= What the task requires =
If a line contains "While browsing different", it is the last one to write out; begin with the first line of the records and copy each exactly.

___ Stored data ___

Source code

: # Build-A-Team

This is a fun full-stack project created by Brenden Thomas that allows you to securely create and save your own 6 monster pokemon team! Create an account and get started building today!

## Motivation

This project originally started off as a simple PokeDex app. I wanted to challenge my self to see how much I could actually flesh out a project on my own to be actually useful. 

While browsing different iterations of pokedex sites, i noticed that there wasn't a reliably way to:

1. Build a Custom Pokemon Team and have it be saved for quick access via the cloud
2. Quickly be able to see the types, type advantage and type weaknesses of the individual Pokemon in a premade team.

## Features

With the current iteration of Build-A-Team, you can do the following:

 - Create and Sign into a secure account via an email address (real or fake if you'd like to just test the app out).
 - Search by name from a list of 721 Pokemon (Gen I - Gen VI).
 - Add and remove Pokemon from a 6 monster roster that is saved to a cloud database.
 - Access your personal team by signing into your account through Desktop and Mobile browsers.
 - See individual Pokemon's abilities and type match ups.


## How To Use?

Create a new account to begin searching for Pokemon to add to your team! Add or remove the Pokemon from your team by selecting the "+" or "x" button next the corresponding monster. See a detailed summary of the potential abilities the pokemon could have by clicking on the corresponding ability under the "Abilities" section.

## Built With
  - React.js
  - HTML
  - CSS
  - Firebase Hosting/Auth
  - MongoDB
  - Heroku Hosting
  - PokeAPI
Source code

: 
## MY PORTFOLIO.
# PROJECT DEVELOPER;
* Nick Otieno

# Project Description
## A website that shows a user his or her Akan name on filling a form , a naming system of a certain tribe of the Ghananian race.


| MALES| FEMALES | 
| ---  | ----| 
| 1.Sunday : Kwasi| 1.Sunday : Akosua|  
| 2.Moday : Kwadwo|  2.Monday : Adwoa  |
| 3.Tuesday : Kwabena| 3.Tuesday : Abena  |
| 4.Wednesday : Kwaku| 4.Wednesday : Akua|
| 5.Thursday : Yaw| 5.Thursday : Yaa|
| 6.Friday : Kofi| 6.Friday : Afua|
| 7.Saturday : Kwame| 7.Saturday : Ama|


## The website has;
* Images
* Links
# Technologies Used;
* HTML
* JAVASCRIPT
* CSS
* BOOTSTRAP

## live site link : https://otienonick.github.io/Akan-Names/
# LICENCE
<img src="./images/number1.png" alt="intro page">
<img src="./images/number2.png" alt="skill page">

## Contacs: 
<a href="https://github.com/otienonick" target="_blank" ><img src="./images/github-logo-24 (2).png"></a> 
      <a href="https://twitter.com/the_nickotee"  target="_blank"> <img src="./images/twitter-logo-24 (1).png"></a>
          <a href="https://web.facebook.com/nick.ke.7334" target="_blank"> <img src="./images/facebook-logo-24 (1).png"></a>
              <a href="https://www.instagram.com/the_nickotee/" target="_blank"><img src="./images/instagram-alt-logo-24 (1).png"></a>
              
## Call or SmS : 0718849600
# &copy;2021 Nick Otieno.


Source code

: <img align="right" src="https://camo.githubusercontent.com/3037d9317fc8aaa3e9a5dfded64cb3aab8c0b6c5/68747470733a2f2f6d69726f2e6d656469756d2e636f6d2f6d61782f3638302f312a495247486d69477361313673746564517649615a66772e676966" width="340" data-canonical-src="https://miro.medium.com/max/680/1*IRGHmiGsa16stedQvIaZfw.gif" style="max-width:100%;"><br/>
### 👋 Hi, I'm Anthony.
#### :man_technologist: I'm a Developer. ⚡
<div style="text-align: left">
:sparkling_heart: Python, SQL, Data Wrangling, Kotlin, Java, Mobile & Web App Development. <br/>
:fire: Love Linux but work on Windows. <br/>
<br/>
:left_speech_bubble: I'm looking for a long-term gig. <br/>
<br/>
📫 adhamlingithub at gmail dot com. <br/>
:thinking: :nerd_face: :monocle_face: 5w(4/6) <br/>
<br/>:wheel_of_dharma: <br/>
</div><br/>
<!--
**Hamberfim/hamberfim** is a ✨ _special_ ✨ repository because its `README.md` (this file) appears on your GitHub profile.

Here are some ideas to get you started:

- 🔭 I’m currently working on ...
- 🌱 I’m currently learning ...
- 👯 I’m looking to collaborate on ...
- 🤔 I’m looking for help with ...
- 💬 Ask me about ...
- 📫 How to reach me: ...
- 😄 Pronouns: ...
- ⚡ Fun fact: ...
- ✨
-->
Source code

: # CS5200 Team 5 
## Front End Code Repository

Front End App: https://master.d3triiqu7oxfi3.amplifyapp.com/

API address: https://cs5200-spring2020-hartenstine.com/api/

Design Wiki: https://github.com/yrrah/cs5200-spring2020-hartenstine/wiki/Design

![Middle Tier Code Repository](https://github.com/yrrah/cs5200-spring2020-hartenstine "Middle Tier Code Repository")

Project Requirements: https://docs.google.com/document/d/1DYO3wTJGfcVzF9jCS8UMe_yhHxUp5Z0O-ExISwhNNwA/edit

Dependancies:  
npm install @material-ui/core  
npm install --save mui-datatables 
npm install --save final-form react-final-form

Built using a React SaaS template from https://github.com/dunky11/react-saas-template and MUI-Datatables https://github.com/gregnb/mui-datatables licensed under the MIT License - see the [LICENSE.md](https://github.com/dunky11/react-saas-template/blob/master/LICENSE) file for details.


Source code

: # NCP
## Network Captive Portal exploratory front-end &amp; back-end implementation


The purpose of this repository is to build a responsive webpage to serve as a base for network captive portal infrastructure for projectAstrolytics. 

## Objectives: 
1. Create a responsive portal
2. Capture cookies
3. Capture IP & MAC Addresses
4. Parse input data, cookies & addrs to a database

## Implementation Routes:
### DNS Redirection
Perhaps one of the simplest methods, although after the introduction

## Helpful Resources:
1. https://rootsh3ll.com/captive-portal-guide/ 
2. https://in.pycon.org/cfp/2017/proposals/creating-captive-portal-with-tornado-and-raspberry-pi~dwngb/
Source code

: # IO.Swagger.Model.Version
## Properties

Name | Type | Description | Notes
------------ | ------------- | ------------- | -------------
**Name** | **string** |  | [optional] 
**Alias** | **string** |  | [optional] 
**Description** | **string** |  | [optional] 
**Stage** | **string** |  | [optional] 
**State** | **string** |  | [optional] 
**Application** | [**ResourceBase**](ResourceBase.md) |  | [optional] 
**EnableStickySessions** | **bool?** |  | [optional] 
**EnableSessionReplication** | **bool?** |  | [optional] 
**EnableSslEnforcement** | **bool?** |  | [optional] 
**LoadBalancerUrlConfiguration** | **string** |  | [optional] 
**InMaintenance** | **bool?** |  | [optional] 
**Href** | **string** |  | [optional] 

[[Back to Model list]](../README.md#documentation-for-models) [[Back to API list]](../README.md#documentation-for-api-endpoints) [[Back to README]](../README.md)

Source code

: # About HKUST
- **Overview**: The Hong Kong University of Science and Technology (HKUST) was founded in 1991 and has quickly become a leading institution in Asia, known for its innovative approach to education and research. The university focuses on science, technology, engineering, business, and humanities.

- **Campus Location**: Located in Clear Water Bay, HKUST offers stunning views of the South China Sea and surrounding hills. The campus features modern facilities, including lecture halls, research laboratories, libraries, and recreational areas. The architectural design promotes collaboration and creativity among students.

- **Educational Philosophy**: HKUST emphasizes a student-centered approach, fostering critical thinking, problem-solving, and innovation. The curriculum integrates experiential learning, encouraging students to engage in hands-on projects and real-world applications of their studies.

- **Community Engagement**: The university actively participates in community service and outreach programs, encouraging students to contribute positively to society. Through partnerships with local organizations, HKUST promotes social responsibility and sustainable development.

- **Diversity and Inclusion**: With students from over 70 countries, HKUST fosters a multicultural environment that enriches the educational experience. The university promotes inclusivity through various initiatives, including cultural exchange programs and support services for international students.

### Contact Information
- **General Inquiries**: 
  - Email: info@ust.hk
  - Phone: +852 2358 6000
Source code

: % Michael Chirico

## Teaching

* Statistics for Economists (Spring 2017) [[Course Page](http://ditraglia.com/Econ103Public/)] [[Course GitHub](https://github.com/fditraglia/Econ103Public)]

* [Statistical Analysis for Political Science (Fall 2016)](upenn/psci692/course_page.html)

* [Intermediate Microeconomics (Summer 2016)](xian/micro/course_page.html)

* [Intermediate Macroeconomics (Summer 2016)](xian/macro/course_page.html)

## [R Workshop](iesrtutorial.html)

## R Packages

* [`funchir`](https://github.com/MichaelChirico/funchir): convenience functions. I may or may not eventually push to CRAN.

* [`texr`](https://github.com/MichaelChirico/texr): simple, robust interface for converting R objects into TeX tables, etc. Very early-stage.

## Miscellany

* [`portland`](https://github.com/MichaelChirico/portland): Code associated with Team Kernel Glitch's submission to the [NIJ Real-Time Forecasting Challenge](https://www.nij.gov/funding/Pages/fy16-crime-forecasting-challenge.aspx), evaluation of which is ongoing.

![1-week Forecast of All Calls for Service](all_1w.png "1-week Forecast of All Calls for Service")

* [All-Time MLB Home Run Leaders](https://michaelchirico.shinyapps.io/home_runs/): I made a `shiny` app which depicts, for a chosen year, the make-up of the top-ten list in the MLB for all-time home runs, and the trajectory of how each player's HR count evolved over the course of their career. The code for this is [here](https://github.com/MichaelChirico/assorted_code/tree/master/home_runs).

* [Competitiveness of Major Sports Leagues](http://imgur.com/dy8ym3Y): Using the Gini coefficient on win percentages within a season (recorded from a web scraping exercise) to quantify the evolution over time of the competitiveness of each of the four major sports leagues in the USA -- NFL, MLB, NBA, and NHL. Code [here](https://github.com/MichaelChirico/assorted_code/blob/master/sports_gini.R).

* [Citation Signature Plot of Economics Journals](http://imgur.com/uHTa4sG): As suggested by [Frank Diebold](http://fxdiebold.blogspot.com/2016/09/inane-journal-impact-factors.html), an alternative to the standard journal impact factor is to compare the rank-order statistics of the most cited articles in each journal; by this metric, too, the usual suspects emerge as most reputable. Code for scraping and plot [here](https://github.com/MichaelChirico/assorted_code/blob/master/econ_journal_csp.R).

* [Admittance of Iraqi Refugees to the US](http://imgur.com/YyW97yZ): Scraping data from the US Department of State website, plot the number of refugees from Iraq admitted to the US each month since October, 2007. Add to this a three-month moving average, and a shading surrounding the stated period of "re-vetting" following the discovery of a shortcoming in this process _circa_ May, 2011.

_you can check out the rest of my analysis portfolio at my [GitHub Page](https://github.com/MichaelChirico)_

___

= Answer to this exercise =
Source code

: # Build-A-Team

This is a fun full-stack project created by Brenden Thomas that allows you to securely create and save your own 6 monster pokemon team! Create an account and get started building today!

## Motivation

This project originally started off as a simple PokeDex app. I wanted to challenge my self to see how much I could actually flesh out a project on my own to be actually useful. 

While browsing different iterations of pokedex sites, i noticed that there wasn't a reliably way to:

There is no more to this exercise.